= Work instruction =
Copy each of the entries below faithfully, setting aside any pictures.
Dataset content Block Start
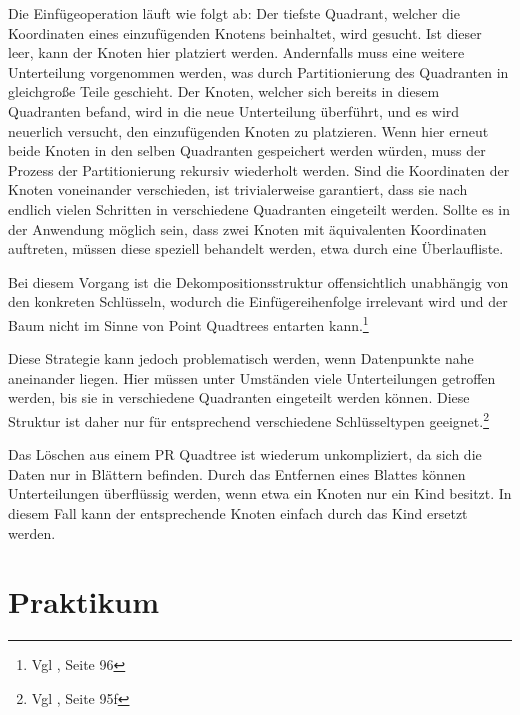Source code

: \documentclass[%
			paper=a4,%
			DIV12,
			liststotoc,
			bibtotoc,
			draft=false,%
			titlepage,
			numbers=noendperiod
			]{scrartcl}
\newcommand{\zit}[3]{#1 \cite{#2}, #3}
\newcommand{\footzit}[3]{\footnote{\zit{#1}{#2}{#3}}}
\begin{document}
Die Einfügeoperation läuft wie folgt ab:
Der tiefste Quadrant, welcher die Koordinaten eines einzufügenden Knotens beinhaltet, wird gesucht.
Ist dieser leer, kann der Knoten hier platziert werden.
Andernfalls muss eine weitere Unterteilung vorgenommen werden, was durch Partitionierung des Quadranten in gleichgroße Teile geschieht. 
Der Knoten, welcher sich bereits in diesem Quadranten befand, wird in die neue Unterteilung überführt, und es wird neuerlich versucht, den einzufügenden Knoten zu platzieren. 
Wenn hier erneut beide Knoten in den selben Quadranten gespeichert werden würden, muss der Prozess der Partitionierung rekursiv wiederholt werden.
Sind die Koordinaten der Knoten voneinander verschieden, ist trivialerweise garantiert, dass sie nach endlich vielen Schritten in verschiedene Quadranten eingeteilt werden. 
Sollte es in der Anwendung möglich sein, dass zwei Knoten mit äquivalenten Koordinaten auftreten, müssen diese speziell behandelt werden, etwa durch eine Überlaufliste.


Bei diesem Vorgang ist die Dekompositionsstruktur offensichtlich unabhängig von den konkreten Schlüsseln, wodurch die Einfügereihenfolge irrelevant wird und der Baum nicht im Sinne von Point Quadtrees entarten kann.\footzit{Vgl}{Samet90}{Seite 96}

Diese Strategie kann jedoch problematisch werden, wenn Datenpunkte nahe aneinander liegen.
Hier müssen unter Umständen viele Unterteilungen getroffen werden, bis sie in verschiedene Quadranten eingeteilt werden können. 
Diese Struktur ist daher nur für entsprechend verschiedene Schlüsseltypen geeignet.\footzit{Vgl}{Samet90}{Seite 95f}

Das Löschen aus einem PR Quadtree ist wiederum unkompliziert, da sich die Daten nur in Blättern befinden.
Durch das Entfernen eines Blattes können Unterteilungen überflüssig werden, wenn etwa ein Knoten nur ein Kind besitzt.
In diesem Fall kann der entsprechende Knoten einfach durch das Kind ersetzt werden.

\newpage
\part{Praktikum}
\end{document}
Dataset content Block End
= Answer for this exercise =
Source code

: \documentclass[%
			paper=a4,%
			DIV12,
			liststotoc,
			bibtotoc,
			draft=false,%
			titlepage,
			numbers=noendperiod
			]{scrartcl}
\newcommand{\zit}[3]{#1 \cite{#2}, #3}
\newcommand{\footzit}[3]{\footnote{\zit{#1}{#2}{#3}}}
\begin{document}
Die Einfügeoperation läuft wie folgt ab:
Der tiefste Quadrant, welcher die Koordinaten eines einzufügenden Knotens beinhaltet, wird gesucht.
Ist dieser leer, kann der Knoten hier platziert werden.
Andernfalls muss eine weitere Unterteilung vorgenommen werden, was durch Partitionierung des Quadranten in gleichgroße Teile geschieht. 
Der Knoten, welcher sich bereits in diesem Quadranten befand, wird in die neue Unterteilung überführt, und es wird neuerlich versucht, den einzufügenden Knoten zu platzieren. 
Wenn hier erneut beide Knoten in den selben Quadranten gespeichert werden würden, muss der Prozess der Partitionierung rekursiv wiederholt werden.
Sind die Koordinaten der Knoten voneinander verschieden, ist trivialerweise garantiert, dass sie nach endlich vielen Schritten in verschiedene Quadranten eingeteilt werden. 
Sollte es in der Anwendung möglich sein, dass zwei Knoten mit äquivalenten Koordinaten auftreten, müssen diese speziell behandelt werden, etwa durch eine Überlaufliste.


Bei diesem Vorgang ist die Dekompositionsstruktur offensichtlich unabhängig von den konkreten Schlüsseln, wodurch die Einfügereihenfolge irrelevant wird und der Baum nicht im Sinne von Point Quadtrees entarten kann.\footzit{Vgl}{Samet90}{Seite 96}

Diese Strategie kann jedoch problematisch werden, wenn Datenpunkte nahe aneinander liegen.
Hier müssen unter Umständen viele Unterteilungen getroffen werden, bis sie in verschiedene Quadranten eingeteilt werden können. 
Diese Struktur ist daher nur für entsprechend verschiedene Schlüsseltypen geeignet.\footzit{Vgl}{Samet90}{Seite 95f}

Das Löschen aus einem PR Quadtree ist wiederum unkompliziert, da sich die Daten nur in Blättern befinden.
Durch das Entfernen eines Blattes können Unterteilungen überflüssig werden, wenn etwa ein Knoten nur ein Kind besitzt.
In diesem Fall kann der entsprechende Knoten einfach durch das Kind ersetzt werden.

\newpage
\part{Praktikum}
\end{document}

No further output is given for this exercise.